[Available records]

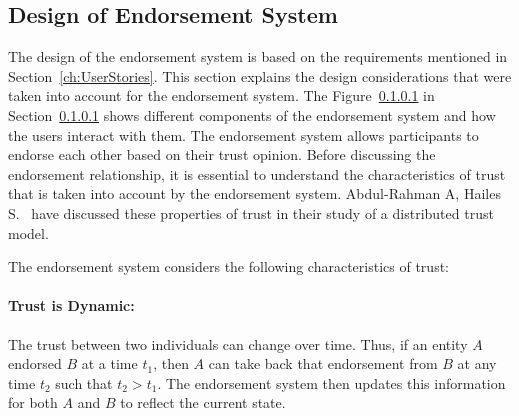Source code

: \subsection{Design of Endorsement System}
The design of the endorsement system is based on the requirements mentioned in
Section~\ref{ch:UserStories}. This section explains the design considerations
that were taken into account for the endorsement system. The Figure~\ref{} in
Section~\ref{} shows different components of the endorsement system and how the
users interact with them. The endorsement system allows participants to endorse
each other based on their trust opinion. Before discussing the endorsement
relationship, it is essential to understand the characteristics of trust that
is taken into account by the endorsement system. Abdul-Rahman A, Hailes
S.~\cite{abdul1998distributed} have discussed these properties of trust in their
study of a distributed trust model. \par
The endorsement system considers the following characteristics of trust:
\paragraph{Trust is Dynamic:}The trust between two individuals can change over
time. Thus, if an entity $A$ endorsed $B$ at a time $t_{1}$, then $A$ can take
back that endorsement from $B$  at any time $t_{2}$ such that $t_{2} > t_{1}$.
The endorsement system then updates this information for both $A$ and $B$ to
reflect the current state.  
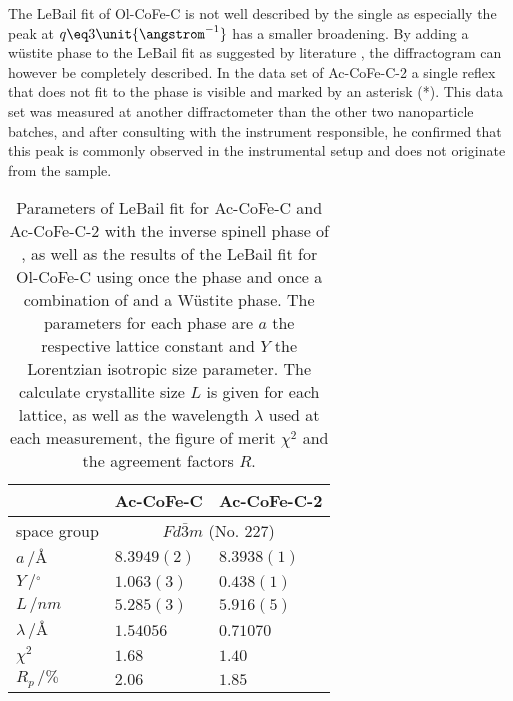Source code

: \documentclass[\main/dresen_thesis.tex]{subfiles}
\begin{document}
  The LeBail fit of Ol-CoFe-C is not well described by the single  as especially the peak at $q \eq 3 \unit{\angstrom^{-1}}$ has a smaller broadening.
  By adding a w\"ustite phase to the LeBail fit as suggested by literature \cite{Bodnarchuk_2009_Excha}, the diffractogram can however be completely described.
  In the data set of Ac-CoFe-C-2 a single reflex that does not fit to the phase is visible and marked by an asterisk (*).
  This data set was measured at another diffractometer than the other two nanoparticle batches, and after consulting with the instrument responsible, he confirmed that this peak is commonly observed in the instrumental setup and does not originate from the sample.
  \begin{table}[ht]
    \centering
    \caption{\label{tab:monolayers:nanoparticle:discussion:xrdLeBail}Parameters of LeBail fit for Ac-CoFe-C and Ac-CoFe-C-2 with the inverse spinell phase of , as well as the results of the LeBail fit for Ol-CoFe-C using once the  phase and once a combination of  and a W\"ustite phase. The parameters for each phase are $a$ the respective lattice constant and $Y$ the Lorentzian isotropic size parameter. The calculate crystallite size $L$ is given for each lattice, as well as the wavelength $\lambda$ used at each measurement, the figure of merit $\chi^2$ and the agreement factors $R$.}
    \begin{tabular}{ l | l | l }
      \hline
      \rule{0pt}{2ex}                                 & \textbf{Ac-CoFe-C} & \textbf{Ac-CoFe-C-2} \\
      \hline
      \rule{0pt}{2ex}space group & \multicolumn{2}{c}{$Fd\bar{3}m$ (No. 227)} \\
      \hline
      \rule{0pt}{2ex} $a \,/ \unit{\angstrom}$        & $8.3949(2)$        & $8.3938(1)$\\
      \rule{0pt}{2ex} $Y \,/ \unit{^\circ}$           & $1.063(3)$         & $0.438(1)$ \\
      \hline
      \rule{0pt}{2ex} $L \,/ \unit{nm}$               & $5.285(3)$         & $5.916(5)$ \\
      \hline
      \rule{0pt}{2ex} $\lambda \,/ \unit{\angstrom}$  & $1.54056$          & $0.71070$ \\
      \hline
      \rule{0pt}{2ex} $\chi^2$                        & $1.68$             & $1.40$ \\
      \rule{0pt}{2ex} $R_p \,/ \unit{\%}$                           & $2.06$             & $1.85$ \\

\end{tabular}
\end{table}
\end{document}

[/Available records]
[Available records]

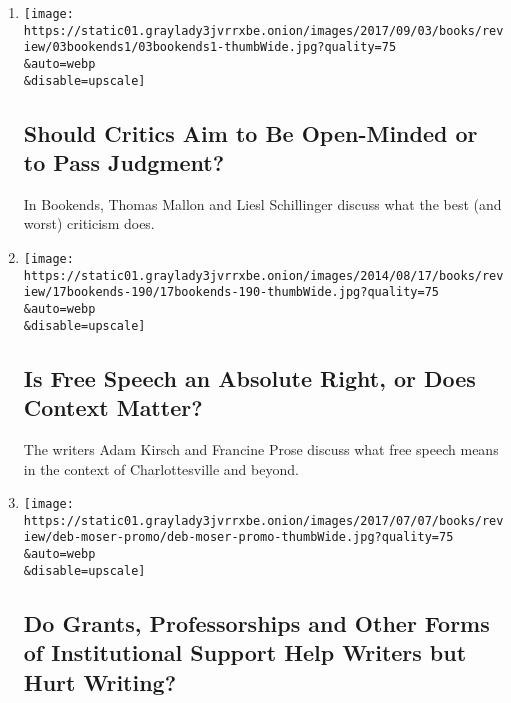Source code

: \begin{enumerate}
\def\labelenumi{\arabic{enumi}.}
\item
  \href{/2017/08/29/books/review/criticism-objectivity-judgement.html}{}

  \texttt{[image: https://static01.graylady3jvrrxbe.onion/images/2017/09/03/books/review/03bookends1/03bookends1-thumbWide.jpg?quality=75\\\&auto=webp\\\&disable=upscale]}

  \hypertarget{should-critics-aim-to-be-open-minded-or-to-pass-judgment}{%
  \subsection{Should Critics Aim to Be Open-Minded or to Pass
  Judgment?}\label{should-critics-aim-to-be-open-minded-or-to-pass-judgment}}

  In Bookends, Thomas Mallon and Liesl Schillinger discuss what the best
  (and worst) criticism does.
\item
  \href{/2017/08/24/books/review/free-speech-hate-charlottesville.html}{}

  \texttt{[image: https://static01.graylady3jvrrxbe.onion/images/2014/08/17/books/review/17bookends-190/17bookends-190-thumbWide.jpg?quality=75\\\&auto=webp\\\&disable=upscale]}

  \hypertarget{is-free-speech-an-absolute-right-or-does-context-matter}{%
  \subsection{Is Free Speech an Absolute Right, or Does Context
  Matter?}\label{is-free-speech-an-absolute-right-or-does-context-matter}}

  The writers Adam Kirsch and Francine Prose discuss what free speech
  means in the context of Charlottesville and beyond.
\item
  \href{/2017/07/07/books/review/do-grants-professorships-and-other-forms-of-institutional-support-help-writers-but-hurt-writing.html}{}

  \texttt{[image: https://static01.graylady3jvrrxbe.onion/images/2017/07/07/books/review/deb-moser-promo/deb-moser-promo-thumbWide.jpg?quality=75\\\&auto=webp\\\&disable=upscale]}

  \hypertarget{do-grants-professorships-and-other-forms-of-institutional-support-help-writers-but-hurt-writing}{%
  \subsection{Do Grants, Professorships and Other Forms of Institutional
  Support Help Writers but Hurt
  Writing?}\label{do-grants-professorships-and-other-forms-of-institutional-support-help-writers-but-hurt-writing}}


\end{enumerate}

[/Available records]

### Problem:
Among the entries above, locate the lines containing "The endorsement system considers" and "The endorsement system then", and transcribe exactly those two lines and all lines between.

### Exercise output:
The endorsement system considers the following characteristics of trust:
\paragraph{Trust is Dynamic:}The trust between two individuals can change over
time. Thus, if an entity $A$ endorsed $B$ at a time $t_{1}$, then $A$ can take
back that endorsement from $B$  at any time $t_{2}$ such that $t_{2} > t_{1}$.
The endorsement system then updates this information for both $A$ and $B$ to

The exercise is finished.